A grande questão com o ICMS, que paralisa todas as discussões, é como cobrar o imposto: se na origem ou no destino, ou seja, se no estado que vendeu o produto ou no estado que comprou a mercadoria. Sendo no destino, os estados maiores como São Paulo e Minas perdem receita. O Ministério da Fazenda prefere uma fórmula mista, muito parecida com a que está em vigor hoje. Mas esse é um assunto que promete polêmica. O ministro acha que outra vantagem da unificação do ICMS é o fim da guerra fiscal. Os estados podem dar pequenos abatimentos na alíquota, mas serão descontos que não terão o poder de mudar a decisão de localização da empresa.
O objetivo da reforma é simplificar a estrutura tributária do país e redistribuir os ônus de forma mais racional, mas o governo não quer perder receita e promete não fazer nada que aumente a carga tributária. No que depender do Ministério da Fazenda, não haverá aumento do imposto de renda pessoa física, mas sim uma elevação do imposto de herança no sistema que existe em outros países do mundo. Ontem mesmo, o ministro explicou que o imposto de renda pessoa física é pago por apenas 6,5 milhões de brasileiros, que não devem ter um aumento da carga que pesa sobre eles.

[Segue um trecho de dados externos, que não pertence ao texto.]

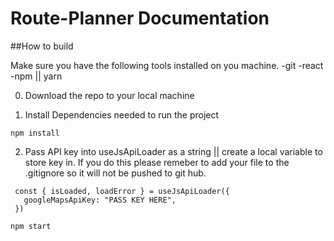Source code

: # Route-Planner Documentation

##How to build

Make sure you have the following tools installed on you machine.
-git 
-react
-npm || yarn

0. Download the repo to your local machine 

1. Install Dependencies needed to run the project
```
npm install
```
2. Pass API key into useJsApiLoader as a string || create a local variable to store key in. If you do this please remeber to add your file to the .gitignore so it will not be pushed to git hub.
 ```
  const { isLoaded, loadError } = useJsApiLoader({
    googleMapsApiKey: "PASS KEY HERE",
  })
  ```

```
npm start
```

A reforma da Previdência — sobre a qual o ministro Palocci não falou ontem, mas que está também sendo concluída — terá uma mudança importante na forma de cobrança dos empresários. Em vez de pagar sobre a folha, pagarão sobre o valor adicionado. Isso vai corrigir uma distorção atual que faz com que as empresas que são fortemente empregadoras sejam justamente as que mais pagam. Durante um período de transição, pode ocorrer um sistema misto para que a nova fórmula de cobrança seja testada.
Os funcionários públicos terão uma elevação da idade de aposentadoria e do tempo de trabalho. Hoje, o funcionário pode se aposentar com dez anos no serviço público ou cinco anos no cargo. Agora, serão vinte anos no serviço ou dez anos no cargo, desde que atingida a idade mínima que sairá de 48 anos, para mulher, e 53 anos, para homem, para 55 anos, para mulher, e 60, para homem. Haverá ainda um fator previdenciário para o setor público. E, no futuro, o mesmo teto que o setor privado. Isso em linhas gerais, mas ainda se trabalha na preparação da proposta que chega ao Congresso em abril, segundo afirmação feita ontem pelo presidente Lula.
O SENADOR Arthur Virgilio pôs várias cascas de banana para levar o ministro Palocci a admitir que está repetindo o governo anterior. Mas ele se saiu bem: “Estamos cumprindo o acordo com o FMI porque somos cumpridores de palavras. Não apenas nós do governo, mas o Brasil. O déficit na conta corrente está caindo graças não a este governo, ou ao anterior, mas à economia brasileira, à agricultura brasileira”.
DO DEPUTADO Babá, o líder da oposição: “Tenho divergências internas no meu partido e tenho a coragem de as expô-las” (sic). Pobre língua portuguesa!
O GRUPO Bradesco de Seguros anuncia, hoje, em seu balanço, um faturamento recorde de R$ 10,747 bilhões em 2002. A rentabilidade sobre o patrimônio líquido, no período, foi de 38,26%.